The table is basically wrong. The header says "I want to license my code under LGPL v2.1" so the answer is "no". Including the possibility of a relicense completely muddles things and rather defeats the purpose of the table. If you already own the copyright, as is assumed for the top header, then you can relicense it to whatever you want.

It's basically answering the question "I want to license my code under LGPL v2.1, can I?" with "sure, but you have to use a different licence than LGPL v2.1".

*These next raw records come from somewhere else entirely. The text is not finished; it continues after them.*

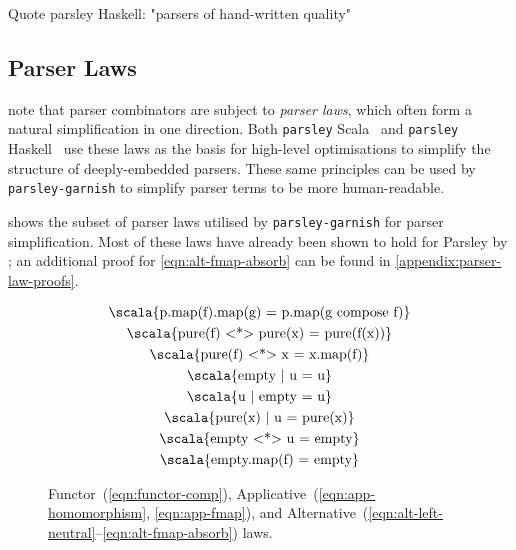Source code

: \documentclass[../../../main.tex]{subfiles}
\begin{document}
Quote parsley Haskell: "parsers of hand-written quality"


\subsection{Parser Laws}
\textcite{willis_staged_2023} note that parser combinators are subject to \emph{parser laws}, which often form a natural simplification in one direction.
Both \texttt{parsley} Scala~\cite{willis_garnishing_2018} and \texttt{parsley} Haskell~\cite{willis_parsley_2023} use these laws as the basis for high-level optimisations to simplify the structure of deeply-embedded parsers.
These same principles can be used by \texttt{parsley-garnish} to simplify parser terms to be more human-readable.

 shows the subset of parser laws utilised by \texttt{parsley-garnish} for parser simplification.
Most of these laws have already been shown to hold for Parsley by \textcite{willis_garnishing_2018}; an additional proof for \cref{eqn:alt-fmap-absorb} can be found in \cref{appendix:parser-law-proofs}.

\begin{figure}[htbp]
\centering
\begin{gather}
  \text{\scala{p.map(f).map(g) = p.map(g compose f)}} \label{eqn:functor-comp} \\
  \text{\scala{pure(f) <*> pure(x) = pure(f(x))}} \label{eqn:app-homomorphism} \\
  \text{\scala{pure(f) <*> x = x.map(f)}} \label{eqn:app-fmap} \\
  \text{\scala{empty | u = u}} \label{eqn:alt-left-neutral} \\
  \text{\scala{u | empty = u}} \label{eqn:alt-right-neutral} \\
  \text{\scala{pure(x) | u = pure(x)}} \label{eqn:alt-left-biased-choice} \\
  \text{\scala{empty <*> u = empty}} \label{eqn:alt-empty-absorb} \\
  \text{\scala{empty.map(f) = empty}} \label{eqn:alt-fmap-absorb}
\end{gather}
\caption{Functor~(\ref{eqn:functor-comp}), Applicative~(\ref{eqn:app-homomorphism}, \ref{eqn:app-fmap}), and Alternative~(\ref{eqn:alt-left-neutral}--\ref{eqn:alt-fmap-absorb}) laws.}
\label{fig:parser-laws}
\end{figure}
\end{document}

It isn't even assuming that you own the GPL v2 code. If you read the paragraph above it explicitly says

It assumes that someone else has written some software under one of these licenses, and you want to somehow incorporate code from that into a project that you're releasing (either your own original work, or a modified version of someone else's software).

I think the purpose of the odd corner case is that you can relicense someone else's LGPL v2.1 code into GPL v2. But in that case you could just look at the LGPL v2.1 -> GPL v2 entry in the table.


If you look at the intent of LGPL, it is a license meant for libraries, to encourage use of free software even together/from closed source. Sort of a stopgap measure, "we can't go GPL free here, no user wants to open all their stuff; as a compromise, this part is free but can be used with non-free parts" (where GPL is all free or nothing). Also, LGPL originally was "Library GPL", today it reads "Lesser GPL".

Allowing GPL --> LGPL transition at the user's discretion would be very much against the whole objective of the licenses. That you are allowed to consider anything under LGPL as GPL also (sort of implicit dual-licensing) is exactly in line with the above.

  • Thank you @vonbrand for you answer!